WHAT YOU WILL DO:
In the data below, find the line that contains "(after age 25)" and the line that contains "So you start". Copy both, plus every line between them, exactly.

(Collection entries)
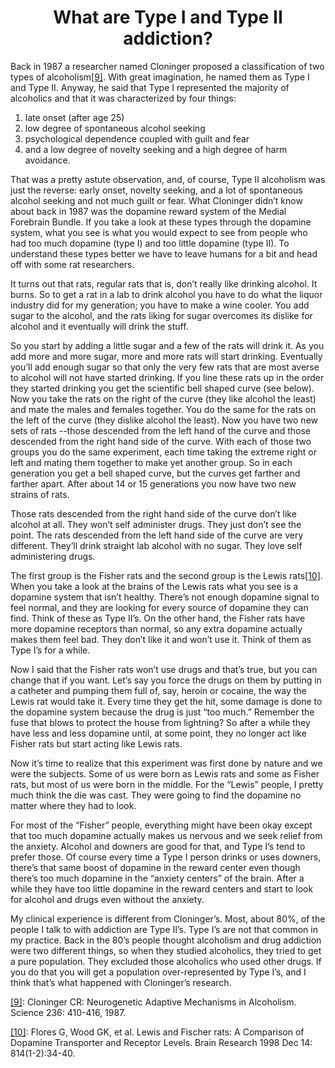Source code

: <h1><center>What are Type I and Type II addiction?</center></h1>

Back in 1987 a researcher named Cloninger proposed a classification of two types of alcoholism<a name="ref9" href="#foot9">[9]</a>. With great imagination, he named them as Type I and Type II. Anyway, he said that Type I represented the majority of alcoholics and that it was characterized by four things:

1.	late onset (after age 25)
2.	low degree of spontaneous alcohol seeking
3.	psychological dependence coupled with guilt and fear
4.	and a low degree of novelty seeking and a high degree of harm avoidance.

That was a pretty astute observation, and, of course, Type II alcoholism was just the reverse: early onset, novelty seeking, and a lot of spontaneous alcohol seeking and not much guilt or fear. What Cloninger didn’t know about back in 1987 was the dopamine reward system of the Medial Forebrain Bundle. If you take a look at these types through the dopamine system, what you see is what you would expect to see from people who had too much dopamine (type I) and too little dopamine (type II). To understand these types better we have to leave humans for a bit and head off with some rat researchers.

It turns out that rats, regular rats that is, don’t really like drinking alcohol. It burns. So to get a rat in a lab to drink alcohol you have to do what the liquor industry did for my generation; you have to make a wine cooler. You add sugar to the alcohol, and the rats liking for sugar overcomes its dislike for alcohol and it eventually will drink the stuff.

So you start by adding a little sugar and a few of the rats will drink it. As you add more and more sugar, more and more rats will start drinking. Eventually you’ll add enough sugar so that only the very few rats that are most averse to alcohol will not have started drinking. If you line these rats up in the order they started drinking you get the scientific bell shaped curve (see below). Now you take the rats on the right of the curve (they like alcohol the least) and mate the males and females together. You do the same for the rats on the left of the curve (they dislike alcohol the least). Now you have two new sets of rats --those descended from the left hand of the curve and those descended from the right hand side of the curve. With each of those two groups you do the same experiment, each time taking the extreme right or left and mating them together to make yet another group. So in each generation you get a bell shaped curve, but the curves get farther and farther apart. After about 14 or 15 generations you now have two new strains of rats.

Those rats descended from the right hand side of the curve don’t like alcohol at all. They won’t self administer drugs. They just don’t see the point. The rats descended from the left hand side of the curve are very different. They’ll drink straight lab alcohol with no sugar. They love self administering drugs.

The first group is the Fisher rats and the second group is the Lewis rats<a name="ref10" href="#foot10">[10]</a>. When you take a look at the brains of the Lewis rats what you see is a dopamine system that isn’t healthy. There’s not enough dopamine signal to feel normal, and they are looking for every source of dopamine they can find. Think of these as Type II’s. On the other hand, the Fisher rats have more dopamine receptors than normal, so any extra dopamine actually makes them feel bad. They don’t like it and won’t use it. Think of them as Type I’s for a while.

Now I said that the Fisher rats won’t use drugs and that’s true, but you can change that if you want. Let’s say you force the drugs on them by putting in a catheter and pumping them full of, say, heroin or cocaine, the way the Lewis rat would take it. Every time they get the hit, some damage is done to the dopamine system because the drug is just “too much.” Remember the fuse that blows to protect the house from lightning? So after a while they have less and less dopamine until, at some point, they no longer act like Fisher rats but start acting like Lewis rats.

Now it’s time to realize that this experiment was first done by nature and we were the subjects. Some of us were born as Lewis rats and some as Fisher rats, but most of us were born in the middle. For the “Lewis” people, I pretty much think the die was cast. They were going to find the dopamine no matter where they had to look.

For most of the “Fisher” people, everything might have been okay except that too much dopamine actually makes us nervous and we seek relief from the anxiety. Alcohol and downers are good for that, and Type I’s tend to prefer those. Of course every time a Type I person drinks or uses downers, there’s that same boost of dopamine in the reward center even though there’s too much dopamine in the “anxiety centers” of the brain. After a while they have too little dopamine in the reward centers and start to look for alcohol and drugs even without the anxiety.

My clinical experience is different from Cloninger’s. Most, about 80%, of the people I talk to with addiction are Type II’s. Type I’s are not that common in my practice. Back in the 80’s people thought alcoholism and drug addiction were two different things, so when they studied alcoholics, they tried to get a pure population. They excluded those alcoholics who used other drugs. If you do that you will get a population over-represented by Type I’s, and I think that’s what happened with Cloninger’s research.

<a name="foot9" href="#ref11">[9]</a>: Cloninger CR: Neurogenetic Adaptive Mechanisms in Alcoholism. Science 236: 410-416, 1987.

<a name="foot10" href="#ref11">[10]</a>: Flores G, Wood GK, et al. Lewis and Fischer rats: A Comparison of Dopamine Transporter and Receptor Levels. Brain Research 1998 Dec 14: 814(1-2):34-40.
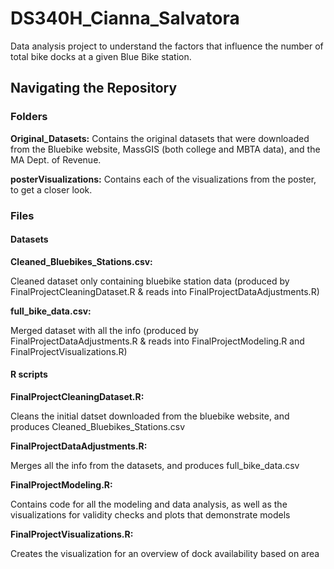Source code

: # DS340H_Cianna_Salvatora
Data analysis project to understand the factors that influence the number of total bike docks at a given Blue Bike station.

## Navigating the Repository
### Folders
**Original_Datasets:** Contains the original datasets that were downloaded from the Bluebike website, MassGIS (both college and MBTA data), and the MA Dept. of Revenue.

**posterVisualizations:** Contains each of the visualizations from the poster, to get a closer look.


### Files

#### Datasets
**Cleaned_Bluebikes_Stations.csv:**<p>Cleaned dataset only containing bluebike station data (produced by FinalProjectCleaningDataset.R & reads into FinalProjectDataAdjustments.R)</p>
**full_bike_data.csv:**<p>Merged dataset with all the info (produced by FinalProjectDataAdjustments.R & reads into FinalProjectModeling.R and FinalProjectVisualizations.R)</p>

#### R scripts
**FinalProjectCleaningDataset.R:**<p>Cleans the initial datset downloaded from the bluebike website, and produces Cleaned_Bluebikes_Stations.csv</p>
**FinalProjectDataAdjustments.R:**<p>Merges all the info from the datasets, and produces full_bike_data.csv</p>
**FinalProjectModeling.R:**<p>Contains code for all the modeling and data analysis, as well as the visualizations for validity checks and plots that demonstrate models</p>
**FinalProjectVisualizations.R:**<p>Creates the visualization for an overview of dock availability based on area</p>


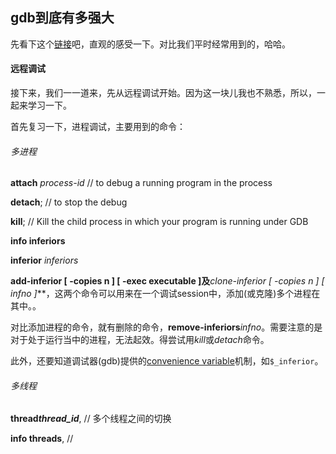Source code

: ## gdb到底有多强大
先看下这个[链接](http://sourceware.org/gdb/current/onlinedocs/gdb/)吧，直观的感受一下。对比我们平时经常用到的，哈哈。

#### 远程调试
接下来，我们一一道来，先从远程调试开始。因为这一块儿我也不熟悉，所以，一起来学习一下。

首先复习一下，进程调试，主要用到的命令：
###### 多进程
**attach** *process-id* // to debug a running program in the process 

**detach**; // to stop the debug

**kill**; // Kill the child process in which your program is running under GDB

**info inferiors**

**inferior** *inferiors*

**add-inferior \[ -copies n ] [ -exec executable ]**及*****clone-inferior [ -copies n ] \[ infno ]***，这两个命令可以用来在一个调试session中，添加(或克隆)多个进程在其中。。

对比添加进程的命令，就有删除的命令，**remove-inferiors***infno*。需要注意的是对于处于运行当中的进程，无法起效。得尝试用*kill*或*detach*命令。

此外，还要知道调试器(gdb)提供的[convenience variable](https://sourceware.org/gdb/current/onlinedocs/gdb/Convenience-Vars.html#Convenience-Vars)机制，如`$_inferior`。

###### 多线程
**thread*thread_id***, // 多个线程之间的切换

**info threads**, // 
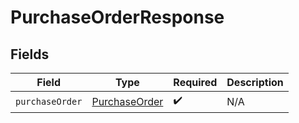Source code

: # PurchaseOrderResponse


## Fields

| Field                                                 | Type                                                  | Required                                              | Description                                           |
| ----------------------------------------------------- | ----------------------------------------------------- | ----------------------------------------------------- | ----------------------------------------------------- |
| `purchaseOrder`                                       | [PurchaseOrder](../../models/shared/purchaseorder.md) | :heavy_check_mark:                                    | N/A                                                   |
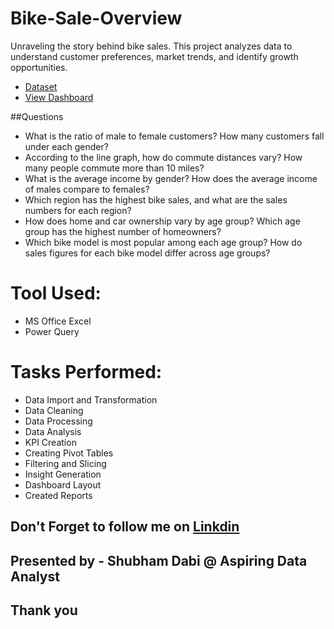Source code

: # Bike-Sale-Overview
Unraveling the story behind bike sales. This project analyzes data to understand customer preferences, market trends, and identify growth opportunities.

- <a href= "https://github.com/shubhamdabi2024/Bike-Sale-Overview/blob/main/Bike%20Sales%20Report.xlsx">Dataset</a>
- <a href= "https://github.com/shubhamdabi2024/Bike-Sale-Overview/blob/main/Bike%20Sales%20OverView.png">View Dashboard</a>

##Questions
- What is the ratio of male to female customers? How many customers fall under each gender?
- According to the line graph, how do commute distances vary? How many people commute more than 10 miles?
- What is the average income by gender? How does the average income of males compare to females?
- Which region has the highest bike sales, and what are the sales numbers for each region?
- How does home and car ownership vary by age group? Which age group has the highest number of homeowners?
- Which bike model is most popular among each age group? How do sales figures for each bike model differ across age groups?

# Tool Used:
- MS Office Excel
- Power Query

# Tasks Performed:
- Data Import and Transformation
- Data Cleaning
- Data Processing
- Data Analysis
- KPI Creation
- Creating Pivot Tables
- Filtering and Slicing
- Insight Generation
- Dashboard Layout
- Created Reports

## Don't Forget to follow me on  <a href= "https://www.linkedin.com/in/shubham-dabi-9175992b1?lipi=urn%3Ali%3Apage%3Ad_flagship3_profile_view_base_contact_details%3BzwKecuw4RcqtZJIfbfkl%2Fg%3D%3D">Linkdin</a>

## Presented by - Shubham Dabi @ Aspiring Data Analyst
## Thank you
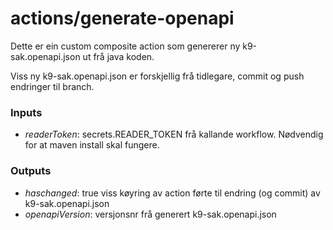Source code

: actions/generate-openapi
========================

Dette er ein custom composite action som genererer ny k9-sak.openapi.json ut frå java koden.

Viss ny k9-sak.openapi.json er forskjellig frå tidlegare, commit og push endringer til branch.

### Inputs

- _readerToken_: secrets.READER_TOKEN frå kallande workflow. Nødvendig for at maven install skal fungere.

### Outputs

- _haschanged_: true viss køyring av action førte til endring (og commit) av k9-sak.openapi.json
- _openapiVersion_: versjonsnr frå generert k9-sak.openapi.json


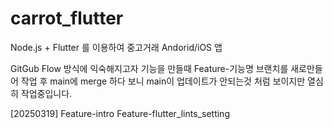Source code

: # carrot_flutter
Node.js + Flutter 를 이용하여 중고거래 Andorid/iOS 앱

GitGub Flow 방식에 익숙해지고자 기능을 만들때 Feature-기능명 브랜치를 새로만들어 작업 후 main에 merge 하다 보니 main이 업데이트가 안되는것 처럼 보이지만 열심히 작업중입니다.

[20250319]
Feature-intro
Feature-flutter_lints_setting
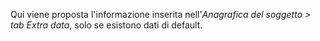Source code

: Qui viene proposta l'informazione inserita nell'*Anagrafica del soggetto > tab Extra data*, solo se esistono dati di default.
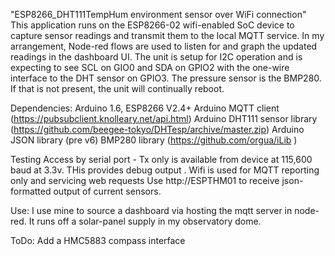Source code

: "ESP8266_DHT111TempHum
environment sensor over WiFi connection" 
This application runs on the ESP8266-02 wifi-enabled SoC device to capture sensor readings and transmit them to the local MQTT service. 
In my arrangement, Node-red flows are used to listen for and graph the updated readings in the dashboard UI. 
The unit is setup for I2C operation and is expecting to see SCL on GIO0 and SDA on GPIO2 with the one-wire interface to the DHT sensor on GPIO3. 
The pressure sensor is the BMP280. If that is not present, the unit will continually reboot. 

Dependencies:
Arduino 1.6, 
ESP8266 V2.4+ 
Arduino MQTT client (https://pubsubclient.knolleary.net/api.html)
Arduino DHT111 sensor library (https://github.com/beegee-tokyo/DHTesp/archive/master.zip)
Arduino JSON library (pre v6) 
BMP280 library (https://github.com/orgua/iLib )

Testing
Access by serial port  - Tx only is available from device at 115,600 baud at 3.3v. THis provides debug output .
Wifi is used for MQTT reporting only and servicing web requests
Use http://ESPTHM01 to receive json-formatted output of current sensors. 

Use:
I use mine to source a dashboard via hosting the mqtt server in node-red. It runs off a solar-panel supply in my observatory dome. 

ToDo:
Add a HMC5883 compass interface 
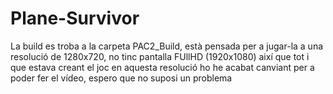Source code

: # Plane-Survivor
La build es troba a la carpeta PAC2_Build, està pensada per a jugar-la a una resolució de 1280x720, no tinc pantalla FUllHD (1920x1080) així que tot i que estava creant el joc en aquesta resolució ho he acabat canviant per a poder fer el vídeo, espero que no suposi un problema
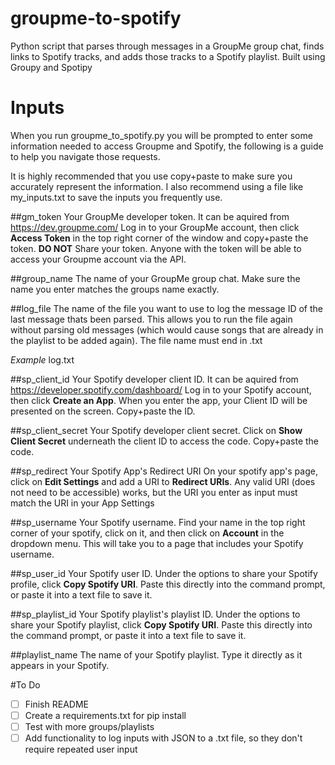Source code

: # groupme-to-spotify
Python script that parses through messages in a GroupMe group chat, finds links to Spotify tracks, and adds those tracks to a Spotify playlist.
Built using Groupy and Spotipy

# Inputs
When you run groupme_to_spotify.py you will be prompted to enter some information needed to access Groupme and Spotify, the following is a guide to help you navigate those requests.

It is highly recommended that you use copy+paste to make sure you accurately represent the information. I also recommend using a file like my_inputs.txt to save the inputs you frequently use.

##gm_token
Your GroupMe developer token. It can be aquired from https://dev.groupme.com/ 
Log in to your GroupMe account, then click **Access Token** in the top right corner of the window and copy+paste the token.
**DO NOT** Share your token. Anyone with the token will be able to access your Groupme account via the API.

##group_name
The name of your GroupMe group chat. Make sure the name you enter matches the groups name exactly.

##log_file
The name of the file you want to use to log the message ID of the last message thats been parsed. This allows you to run the file again without parsing old messages (which would cause songs that are already in the playlist to be added again). The file name must end in .txt

*Example*
log.txt

##sp_client_id
Your Spotify developer client ID. It can be aquired from https://developer.spotify.com/dashboard/
Log in to your Spotify account, then click **Create an App**. When you enter the app, your Client ID will be presented on the screen. Copy+paste the ID.

##sp_client_secret
Your Spotify developer client secret. Click on **Show Client Secret** underneath the client ID to access the code. Copy+paste the code.

##sp_redirect
Your Spotify App's Redirect URI
On your spotify app's page, click on **Edit Settings** and add a URI to **Redirect URIs**. Any valid URI (does not need to be accessible) works, but the URI you enter as input must match the URI in your App Settings

##sp_username
Your Spotify username. Find your name in the top right corner of your spotify, click on it, and then click on **Account** in the dropdown menu. This will take you to a page that includes your Spotify username.

##sp_user_id
Your Spotify user ID. Under the options to share your Spotify profile, click **Copy Spotify URI**. Paste this directly into the command prompt, or paste it into a text file to save it.

##sp_playlist_id
Your Spotify playlist's playlist ID. Under the options to share your Spotify playlist, click **Copy Spotify URI**. Paste this directly into the command prompt, or paste it into a text file to save it.

##playlist_name
The name of your Spotify playlist. Type it directly as it appears in your Spotify.


#To Do
- [ ] Finish README
- [ ] Create a requirements.txt for pip install
- [ ] Test with more groups/playlists
- [ ] Add functionality to log inputs with JSON to a .txt file, so they don't require repeated user input
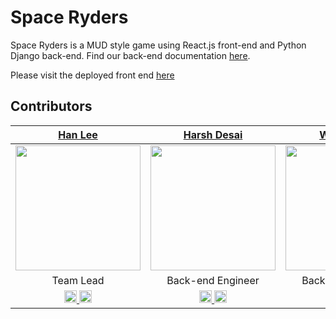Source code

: # Space Ryders

Space Ryders is a MUD style game using React.js front-end and Python Django back-end. Find our back-end documentation [here](https://github.com/Space-Ryders/Space-Ryders-Back-End/blob/master/README.md).

Please visit the deployed front end [here](https://amazing-lewin-56da2a.netlify.com/)


## Contributors

|                                                                                  [Han Lee](https://github.com/leehanchung)                                                                                   |                                                                                    [Harsh Desai](https://github.com/hurshd0)                                                                                     |                                                                                     [Wenjing Liu](https://github.com/Nov05)                                                                                     |                                                                                     [Avraham Jacobsohn](https://github.com/noreallyimfine)                                                                                      |                                                                                       [Elliott Gunn](https://github.com/elliotgunn)                                                                                       |
| :-----------------------------------------------------------------------------------------------------------------------------------------------------------------------------------------------------------------: | :---------------------------------------------------------------------------------------------------------------------------------------------------------------------------------------------------------------: | :--------------------------------------------------------------------------------------------------------------------------------------------------------------------------------------------------------------------: | :-----------------------------------------------------------------------------------------------------------------------------------------------------------------------------------------------------------------: | :------------------------------------------------------------------------------------------------------------------------------------------------------------------------------------------------------------------: |
|                                             [<img src="https://ca.slack-edge.com/T4JUEB3ME-UDMEJ733Q-9733fb7b3589-512" width = "200" />](https://github.com/atbenedict)                                             |                                             [<img src="https://ca.slack-edge.com/T4JUEB3ME-UJC5GTE14-712d8aa1a31e-512" width = "200" />](https://github.com/yoshimii)                                             |                                               [<img src="https://ca.slack-edge.com/T4JUEB3ME-UL36DHDB7-982a15c56b0c-512" width = "200" />](https://github.com/lucasbaze)                                               |                                             [<img src="https://ca.slack-edge.com/T4JUEB3ME-UGDNCD5J4-0b625c8b858f-512" width = "200" />](https://github.com/daisymesa)                                              |                                                 [<img src="https://avatars2.githubusercontent.com/u/47289060?s=460&v=4" width = "200" />](https://github.com/amlane)                                                 |
|                                                                                                      Team Lead                                                                                                      |                                                                                                 Back-end Engineer                                                                                                 |                                                                                                   Back-end Engineer                                                                                                    |                                                                                                 Front-end Engineer                                                                                                  |                                                                                                  Front-end Engineer                                                                                                  |
| [<img src="https://github.com/favicon.ico" width="20"> ](https://github.com/atbenedict) [ <img src="https://static.licdn.com/sc/h/al2o9zrvru7aqj8e1x2rzsrca" width="20"> ](https://www.linkedin.com/in/atbenedict/) | [<img src="https://github.com/favicon.ico" width="20"> ](https://github.com/yoshimii) [ <img src="https://static.licdn.com/sc/h/al2o9zrvru7aqj8e1x2rzsrca" width="20"> ](https://www.linkedin.com/in/emmazarate/) | [<img src="https://github.com/favicon.ico" width="20"> ](https://github.com/lucasbaze) [ <img src="https://static.licdn.com/sc/h/al2o9zrvru7aqj8e1x2rzsrca" width="20"> ](https://www.linkedin.com/in/lucas-bazemore/) | [<img src="https://github.com/favicon.ico" width="20"> ](https://github.com/daisymesa) [ <img src="https://static.licdn.com/sc/h/al2o9zrvru7aqj8e1x2rzsrca" width="20"> ](https://www.linkedin.com/in/webdevdaisy/) | [<img src="https://github.com/favicon.ico" width="20"> ](https://github.com/amlane) [ <img src="https://static.licdn.com/sc/h/al2o9zrvru7aqj8e1x2rzsrca" width="20"> ](https://www.linkedin.com/in/amanda-lane-dev/) |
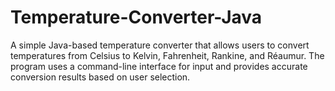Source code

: # Temperature-Converter-Java
A simple Java-based temperature converter that allows users to convert temperatures from Celsius to Kelvin, Fahrenheit, Rankine, and Réaumur. The program uses a command-line interface for input and provides accurate conversion results based on user selection.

EXERCISE RESULT:
1.	late onset (after age 25)
2.	low degree of spontaneous alcohol seeking
3.	psychological dependence coupled with guilt and fear
4.	and a low degree of novelty seeking and a high degree of harm avoidance.

That was a pretty astute observation, and, of course, Type II alcoholism was just the reverse: early onset, novelty seeking, and a lot of spontaneous alcohol seeking and not much guilt or fear. What Cloninger didn’t know about back in 1987 was the dopamine reward system of the Medial Forebrain Bundle. If you take a look at these types through the dopamine system, what you see is what you would expect to see from people who had too much dopamine (type I) and too little dopamine (type II). To understand these types better we have to leave humans for a bit and head off with some rat researchers.

It turns out that rats, regular rats that is, don’t really like drinking alcohol. It burns. So to get a rat in a lab to drink alcohol you have to do what the liquor industry did for my generation; you have to make a wine cooler. You add sugar to the alcohol, and the rats liking for sugar overcomes its dislike for alcohol and it eventually will drink the stuff.

So you start by adding a little sugar and a few of the rats will drink it. As you add more and more sugar, more and more rats will start drinking. Eventually you’ll add enough sugar so that only the very few rats that are most averse to alcohol will not have started drinking. If you line these rats up in the order they started drinking you get the scientific bell shaped curve (see below). Now you take the rats on the right of the curve (they like alcohol the least) and mate the males and females together. You do the same for the rats on the left of the curve (they dislike alcohol the least). Now you have two new sets of rats --those descended from the left hand of the curve and those descended from the right hand side of the curve. With each of those two groups you do the same experiment, each time taking the extreme right or left and mating them together to make yet another group. So in each generation you get a bell shaped curve, but the curves get farther and farther apart. After about 14 or 15 generations you now have two new strains of rats.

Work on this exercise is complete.